• **Material for the task**:
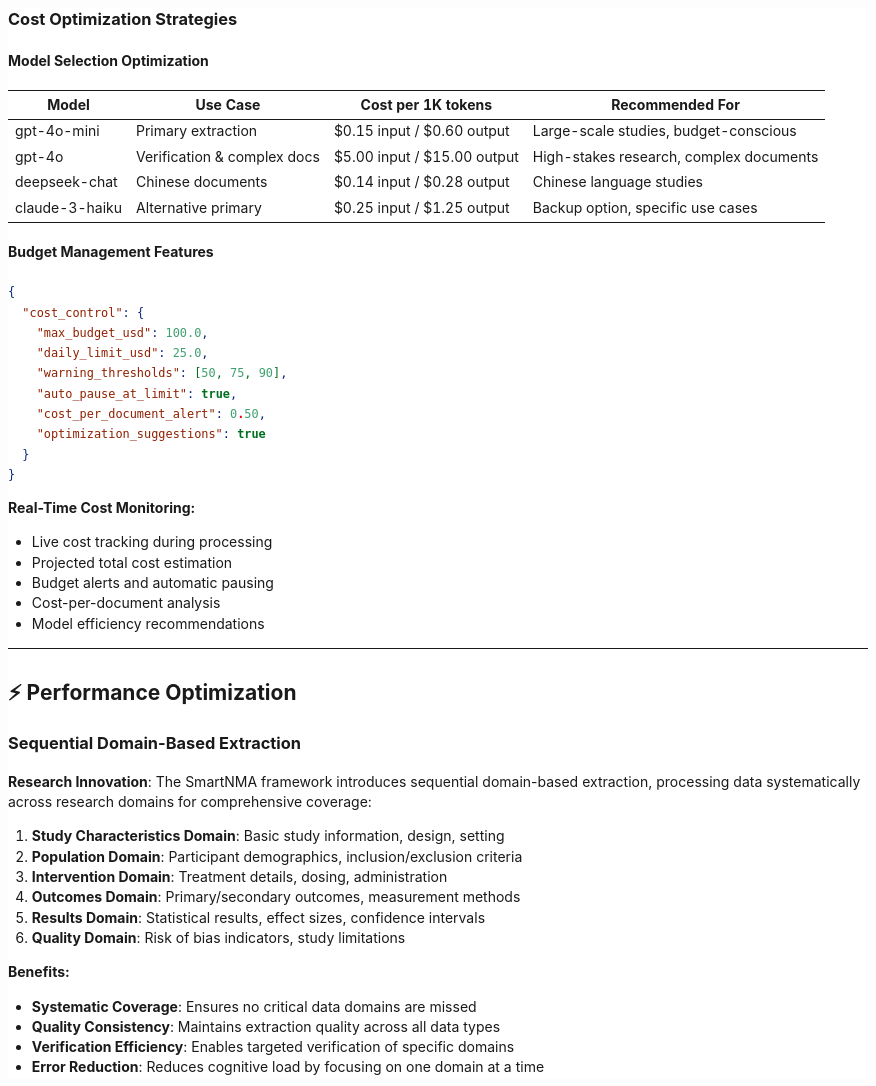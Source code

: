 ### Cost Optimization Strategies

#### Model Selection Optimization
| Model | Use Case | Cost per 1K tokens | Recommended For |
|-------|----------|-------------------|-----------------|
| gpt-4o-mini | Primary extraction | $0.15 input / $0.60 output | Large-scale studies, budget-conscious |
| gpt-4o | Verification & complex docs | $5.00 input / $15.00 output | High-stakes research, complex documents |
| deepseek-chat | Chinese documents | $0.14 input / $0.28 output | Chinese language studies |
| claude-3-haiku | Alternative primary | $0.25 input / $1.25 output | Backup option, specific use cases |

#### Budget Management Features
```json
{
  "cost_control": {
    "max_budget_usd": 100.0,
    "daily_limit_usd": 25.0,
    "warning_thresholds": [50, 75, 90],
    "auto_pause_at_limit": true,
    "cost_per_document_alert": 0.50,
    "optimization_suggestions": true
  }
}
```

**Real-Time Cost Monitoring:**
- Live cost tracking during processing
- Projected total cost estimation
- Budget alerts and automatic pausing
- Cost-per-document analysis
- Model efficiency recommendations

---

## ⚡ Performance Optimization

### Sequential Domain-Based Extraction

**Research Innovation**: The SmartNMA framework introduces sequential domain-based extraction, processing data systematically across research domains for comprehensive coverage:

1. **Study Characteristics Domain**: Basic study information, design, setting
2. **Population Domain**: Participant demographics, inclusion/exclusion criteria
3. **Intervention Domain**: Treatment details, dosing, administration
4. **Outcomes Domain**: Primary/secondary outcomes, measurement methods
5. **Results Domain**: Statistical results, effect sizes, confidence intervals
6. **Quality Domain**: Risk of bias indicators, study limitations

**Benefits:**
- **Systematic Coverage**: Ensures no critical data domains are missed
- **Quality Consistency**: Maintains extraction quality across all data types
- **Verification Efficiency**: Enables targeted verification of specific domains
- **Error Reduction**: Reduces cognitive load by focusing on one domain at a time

• **Assignment**: Return every entry of the data above verbatim, with no images included.

• **Task response**:
Source code

: ### Cost Optimization Strategies

#### Model Selection Optimization
| Model | Use Case | Cost per 1K tokens | Recommended For |
|-------|----------|-------------------|-----------------|
| gpt-4o-mini | Primary extraction | $0.15 input / $0.60 output | Large-scale studies, budget-conscious |
| gpt-4o | Verification & complex docs | $5.00 input / $15.00 output | High-stakes research, complex documents |
| deepseek-chat | Chinese documents | $0.14 input / $0.28 output | Chinese language studies |
| claude-3-haiku | Alternative primary | $0.25 input / $1.25 output | Backup option, specific use cases |

#### Budget Management Features
```json
{
  "cost_control": {
    "max_budget_usd": 100.0,
    "daily_limit_usd": 25.0,
    "warning_thresholds": [50, 75, 90],
    "auto_pause_at_limit": true,
    "cost_per_document_alert": 0.50,
    "optimization_suggestions": true
  }
}
```

**Real-Time Cost Monitoring:**
- Live cost tracking during processing
- Projected total cost estimation
- Budget alerts and automatic pausing
- Cost-per-document analysis
- Model efficiency recommendations

---

## ⚡ Performance Optimization

### Sequential Domain-Based Extraction

**Research Innovation**: The SmartNMA framework introduces sequential domain-based extraction, processing data systematically across research domains for comprehensive coverage:

1. **Study Characteristics Domain**: Basic study information, design, setting
2. **Population Domain**: Participant demographics, inclusion/exclusion criteria
3. **Intervention Domain**: Treatment details, dosing, administration
4. **Outcomes Domain**: Primary/secondary outcomes, measurement methods
5. **Results Domain**: Statistical results, effect sizes, confidence intervals
6. **Quality Domain**: Risk of bias indicators, study limitations

**Benefits:**
- **Systematic Coverage**: Ensures no critical data domains are missed
- **Quality Consistency**: Maintains extraction quality across all data types
- **Verification Efficiency**: Enables targeted verification of specific domains
- **Error Reduction**: Reduces cognitive load by focusing on one domain at a time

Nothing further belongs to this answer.